■ What is required ■
Pick out each line of the records in which the word "Foreword" appears.

■ Input for this task ■
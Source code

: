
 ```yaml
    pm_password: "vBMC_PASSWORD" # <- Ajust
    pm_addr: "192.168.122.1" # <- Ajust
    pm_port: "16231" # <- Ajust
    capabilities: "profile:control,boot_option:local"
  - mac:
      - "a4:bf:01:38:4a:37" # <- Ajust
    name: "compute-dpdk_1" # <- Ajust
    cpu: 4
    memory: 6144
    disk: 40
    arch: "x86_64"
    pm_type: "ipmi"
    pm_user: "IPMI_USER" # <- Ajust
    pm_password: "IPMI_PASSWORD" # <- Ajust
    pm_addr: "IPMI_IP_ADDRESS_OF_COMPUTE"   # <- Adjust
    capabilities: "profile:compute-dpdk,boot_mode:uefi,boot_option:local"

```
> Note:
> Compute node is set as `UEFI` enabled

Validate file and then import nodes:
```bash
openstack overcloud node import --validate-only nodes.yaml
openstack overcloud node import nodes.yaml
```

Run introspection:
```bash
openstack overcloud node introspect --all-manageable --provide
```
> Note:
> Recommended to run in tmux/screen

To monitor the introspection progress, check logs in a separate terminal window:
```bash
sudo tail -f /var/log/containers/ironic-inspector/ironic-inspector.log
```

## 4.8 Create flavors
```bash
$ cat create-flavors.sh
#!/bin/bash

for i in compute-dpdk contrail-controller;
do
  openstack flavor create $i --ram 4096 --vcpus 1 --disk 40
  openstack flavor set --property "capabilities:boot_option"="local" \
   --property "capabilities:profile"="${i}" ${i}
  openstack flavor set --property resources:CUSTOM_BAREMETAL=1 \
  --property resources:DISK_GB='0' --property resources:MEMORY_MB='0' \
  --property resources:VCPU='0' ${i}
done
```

---

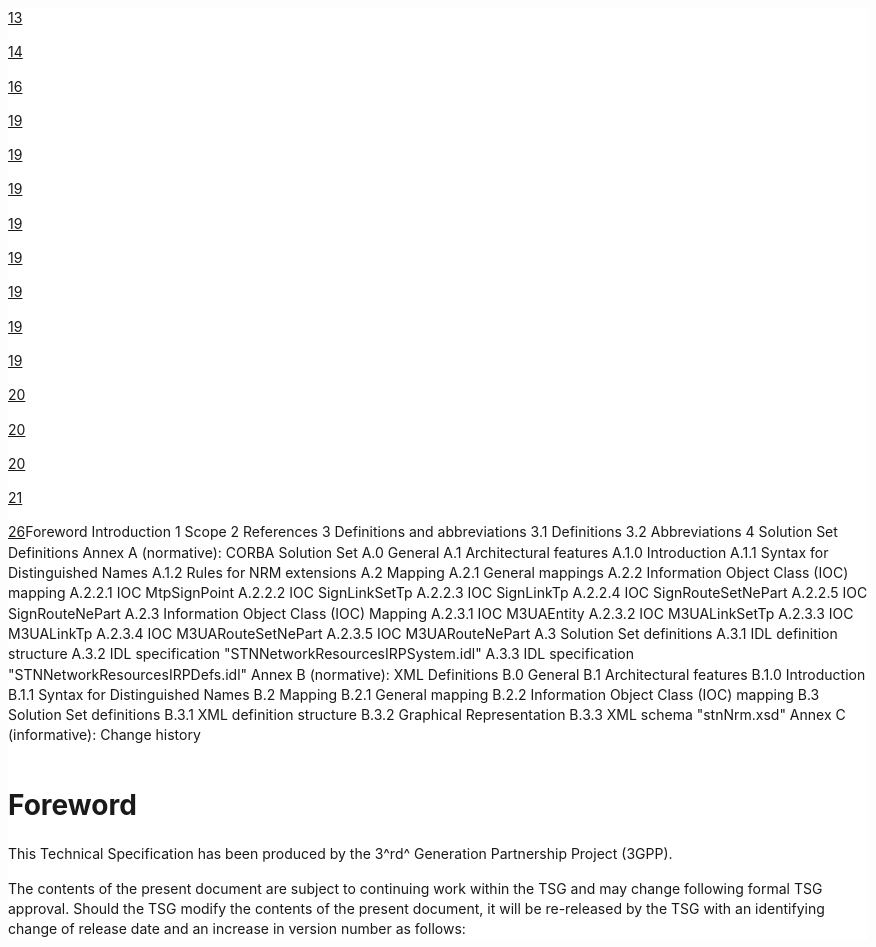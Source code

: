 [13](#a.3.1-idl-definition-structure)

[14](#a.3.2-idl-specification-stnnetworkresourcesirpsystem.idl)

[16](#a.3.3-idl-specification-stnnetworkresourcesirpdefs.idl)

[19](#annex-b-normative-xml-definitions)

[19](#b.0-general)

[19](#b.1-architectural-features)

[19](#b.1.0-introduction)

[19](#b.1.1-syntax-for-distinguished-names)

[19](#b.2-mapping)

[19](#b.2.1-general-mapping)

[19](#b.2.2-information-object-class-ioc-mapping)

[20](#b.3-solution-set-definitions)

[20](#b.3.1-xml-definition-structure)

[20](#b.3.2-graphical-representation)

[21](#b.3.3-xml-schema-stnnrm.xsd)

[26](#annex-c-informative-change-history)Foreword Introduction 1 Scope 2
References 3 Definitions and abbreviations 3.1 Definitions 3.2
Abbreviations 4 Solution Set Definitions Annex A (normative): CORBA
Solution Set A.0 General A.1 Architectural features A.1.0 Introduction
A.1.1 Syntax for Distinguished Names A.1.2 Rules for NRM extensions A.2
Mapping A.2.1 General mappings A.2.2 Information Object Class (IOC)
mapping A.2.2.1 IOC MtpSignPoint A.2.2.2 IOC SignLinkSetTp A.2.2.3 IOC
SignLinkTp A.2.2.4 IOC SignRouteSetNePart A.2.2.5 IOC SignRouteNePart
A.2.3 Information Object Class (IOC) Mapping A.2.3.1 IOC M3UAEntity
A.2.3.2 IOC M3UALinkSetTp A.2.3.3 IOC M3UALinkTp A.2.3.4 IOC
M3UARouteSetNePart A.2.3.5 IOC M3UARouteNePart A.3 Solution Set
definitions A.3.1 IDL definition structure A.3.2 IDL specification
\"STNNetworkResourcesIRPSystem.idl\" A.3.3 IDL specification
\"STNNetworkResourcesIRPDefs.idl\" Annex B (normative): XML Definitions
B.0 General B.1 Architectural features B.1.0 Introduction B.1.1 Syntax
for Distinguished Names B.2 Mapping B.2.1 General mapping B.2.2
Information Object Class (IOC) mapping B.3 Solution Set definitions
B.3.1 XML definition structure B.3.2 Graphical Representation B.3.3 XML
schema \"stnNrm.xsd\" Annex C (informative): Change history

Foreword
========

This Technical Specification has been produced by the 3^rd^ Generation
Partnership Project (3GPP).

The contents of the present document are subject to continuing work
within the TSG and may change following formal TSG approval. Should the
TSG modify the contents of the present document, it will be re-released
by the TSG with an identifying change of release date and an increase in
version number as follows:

* * *

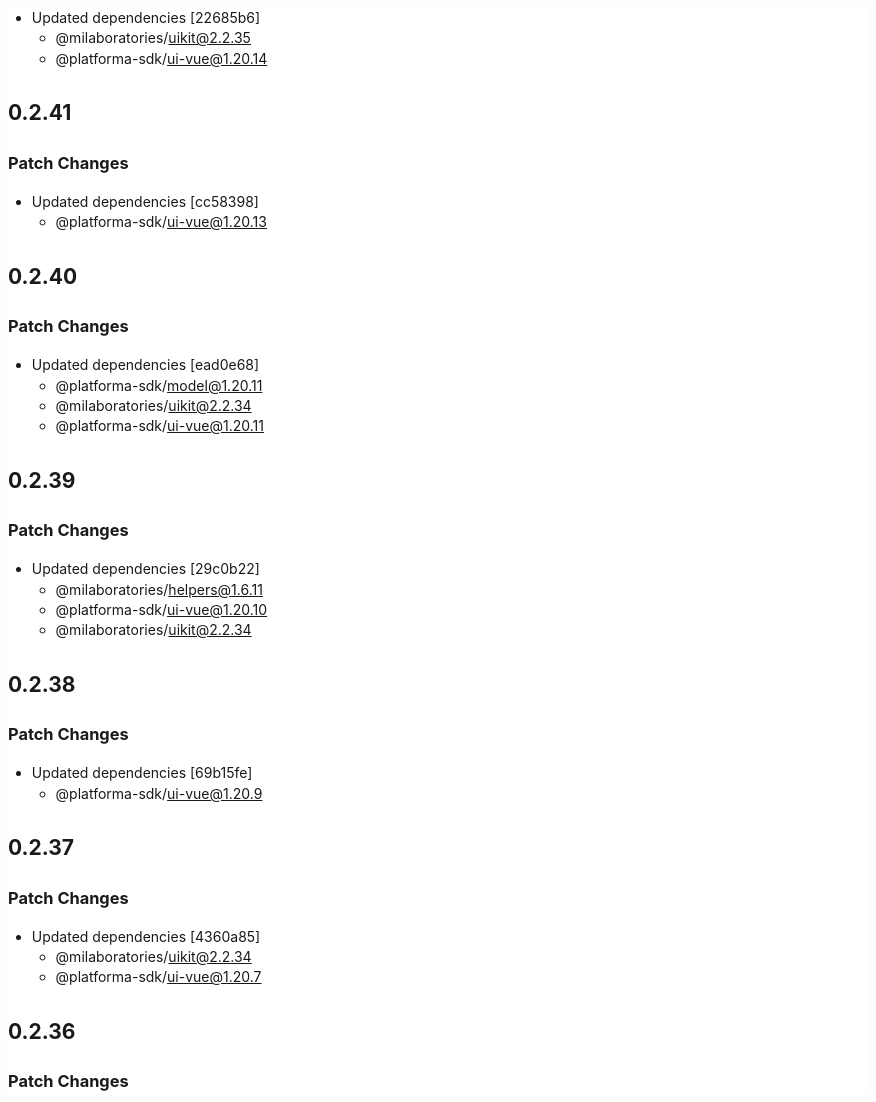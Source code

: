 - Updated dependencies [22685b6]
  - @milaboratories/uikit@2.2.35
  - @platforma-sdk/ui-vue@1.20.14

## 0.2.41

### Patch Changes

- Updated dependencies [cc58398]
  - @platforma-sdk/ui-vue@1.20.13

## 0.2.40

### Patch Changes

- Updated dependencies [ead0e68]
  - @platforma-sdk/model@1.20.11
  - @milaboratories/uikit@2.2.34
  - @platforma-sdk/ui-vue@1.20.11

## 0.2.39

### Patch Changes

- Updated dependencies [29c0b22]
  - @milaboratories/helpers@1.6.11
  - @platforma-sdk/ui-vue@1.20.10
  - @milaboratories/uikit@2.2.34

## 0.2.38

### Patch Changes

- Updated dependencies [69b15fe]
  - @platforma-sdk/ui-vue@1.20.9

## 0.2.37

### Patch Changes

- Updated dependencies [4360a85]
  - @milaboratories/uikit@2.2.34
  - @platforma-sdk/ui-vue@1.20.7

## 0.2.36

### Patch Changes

■ Your solution ■
[26](#annex-c-informative-change-history)Foreword Introduction 1 Scope 2
Foreword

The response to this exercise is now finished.